→ Description of the task: Leaving the images behind, copy every line of the records exactly.

Stored data entries

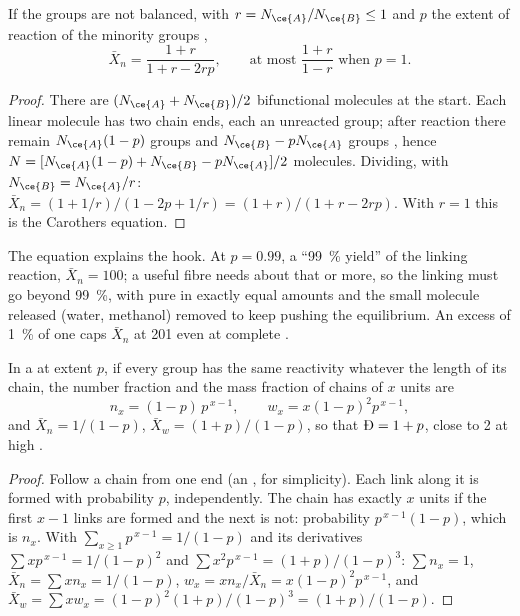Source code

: \begin{corollary}[Imbalance]\label{cor:b2:polymer-synthesis:imbalance}
If the groups are not balanced, with $r = N_{\ce{A}}/N_{\ce{B}} \le 1$ and $p$ the extent of reaction of
the minority groups ,
\begin{equation*}
\bar X_n = \frac{1 + r}{1 + r - 2rp}, \qquad \text{at most } \frac{1+r}{1-r} \text{ when } p = 1.
\end{equation*}
\end{corollary}

\begin{proof}
There are $(N_{\ce{A}} + N_{\ce{B}})/2$ bifunctional  molecules at the start. Each linear
molecule has two chain ends, each an unreacted group; after reaction there remain $N_{\ce{A}}(1-p)$
groups  and $N_{\ce{B}} - pN_{\ce{A}}$ groups , hence $N = [N_{\ce{A}}(1-p) + N_{\ce{B}} -
pN_{\ce{A}}]/2$ molecules. Dividing, with $N_{\ce{B}} = N_{\ce{A}}/r$:
$\bar X_n = (1 + 1/r)/(1 - 2p + 1/r) = (1+r)/(1 + r - 2rp)$. With $r = 1$ this is the Carothers equation.
\end{proof}

The equation explains the hook. At $p = 0.99$, a ``99~\% yield'' of the linking reaction, $\bar X_n =
100$; a useful fibre needs about that or more, so the linking must go beyond 99~\%, with pure 
in exactly equal amounts and the small molecule released (water, methanol) removed to keep pushing the
equilibrium. An excess of 1~\% of one  caps $\bar X_n$ at 201 even at complete .

\begin{theorem}\label{thm:b2:polymer-synthesis:flory}
In a  at extent $p$, if every group has the same reactivity whatever the
length of its chain, the number fraction and the mass fraction of chains of $x$ units are
\begin{equation*}
n_x = (1-p)\,p^{\,x-1}, \qquad w_x = x(1-p)^2 p^{\,x-1},
\end{equation*}
and $\bar X_n = 1/(1-p)$, $\bar X_w = (1+p)/(1-p)$, so that $\text{\DH} = 1 + p$, close to 2 at high
.
\end{theorem}

\begin{proof}
Follow a chain from one end (an  , for simplicity). Each link along it is formed with
probability $p$, independently. The chain has exactly $x$ units if the first $x-1$ links are formed
and the next is not: probability $p^{\,x-1}(1-p)$, which is $n_x$. With $\sum_{x\ge1} p^{\,x-1} =
1/(1-p)$ and its derivatives $\sum x p^{\,x-1} = 1/(1-p)^2$ and $\sum x^2 p^{\,x-1} = (1+p)/(1-p)^3$:
$\sum n_x = 1$, $\bar X_n = \sum x n_x = 1/(1-p)$, $w_x = x n_x/\bar X_n = x(1-p)^2p^{\,x-1}$, and
$\bar X_w = \sum x w_x = (1-p)^2(1+p)/(1-p)^3 = (1+p)/(1-p)$.
\end{proof}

→ Task result:
Source code

: \begin{corollary}[Imbalance]\label{cor:b2:polymer-synthesis:imbalance}
If the groups are not balanced, with $r = N_{\ce{A}}/N_{\ce{B}} \le 1$ and $p$ the extent of reaction of
the minority groups ,
\begin{equation*}
\bar X_n = \frac{1 + r}{1 + r - 2rp}, \qquad \text{at most } \frac{1+r}{1-r} \text{ when } p = 1.
\end{equation*}
\end{corollary}

\begin{proof}
There are $(N_{\ce{A}} + N_{\ce{B}})/2$ bifunctional  molecules at the start. Each linear
molecule has two chain ends, each an unreacted group; after reaction there remain $N_{\ce{A}}(1-p)$
groups  and $N_{\ce{B}} - pN_{\ce{A}}$ groups , hence $N = [N_{\ce{A}}(1-p) + N_{\ce{B}} -
pN_{\ce{A}}]/2$ molecules. Dividing, with $N_{\ce{B}} = N_{\ce{A}}/r$:
$\bar X_n = (1 + 1/r)/(1 - 2p + 1/r) = (1+r)/(1 + r - 2rp)$. With $r = 1$ this is the Carothers equation.
\end{proof}

The equation explains the hook. At $p = 0.99$, a ``99~\% yield'' of the linking reaction, $\bar X_n =
100$; a useful fibre needs about that or more, so the linking must go beyond 99~\%, with pure 
in exactly equal amounts and the small molecule released (water, methanol) removed to keep pushing the
equilibrium. An excess of 1~\% of one  caps $\bar X_n$ at 201 even at complete .

\begin{theorem}\label{thm:b2:polymer-synthesis:flory}
In a  at extent $p$, if every group has the same reactivity whatever the
length of its chain, the number fraction and the mass fraction of chains of $x$ units are
\begin{equation*}
n_x = (1-p)\,p^{\,x-1}, \qquad w_x = x(1-p)^2 p^{\,x-1},
\end{equation*}
and $\bar X_n = 1/(1-p)$, $\bar X_w = (1+p)/(1-p)$, so that $\text{\DH} = 1 + p$, close to 2 at high
.
\end{theorem}

\begin{proof}
Follow a chain from one end (an  , for simplicity). Each link along it is formed with
probability $p$, independently. The chain has exactly $x$ units if the first $x-1$ links are formed
and the next is not: probability $p^{\,x-1}(1-p)$, which is $n_x$. With $\sum_{x\ge1} p^{\,x-1} =
1/(1-p)$ and its derivatives $\sum x p^{\,x-1} = 1/(1-p)^2$ and $\sum x^2 p^{\,x-1} = (1+p)/(1-p)^3$:
$\sum n_x = 1$, $\bar X_n = \sum x n_x = 1/(1-p)$, $w_x = x n_x/\bar X_n = x(1-p)^2p^{\,x-1}$, and
$\bar X_w = \sum x w_x = (1-p)^2(1+p)/(1-p)^3 = (1+p)/(1-p)$.
\end{proof}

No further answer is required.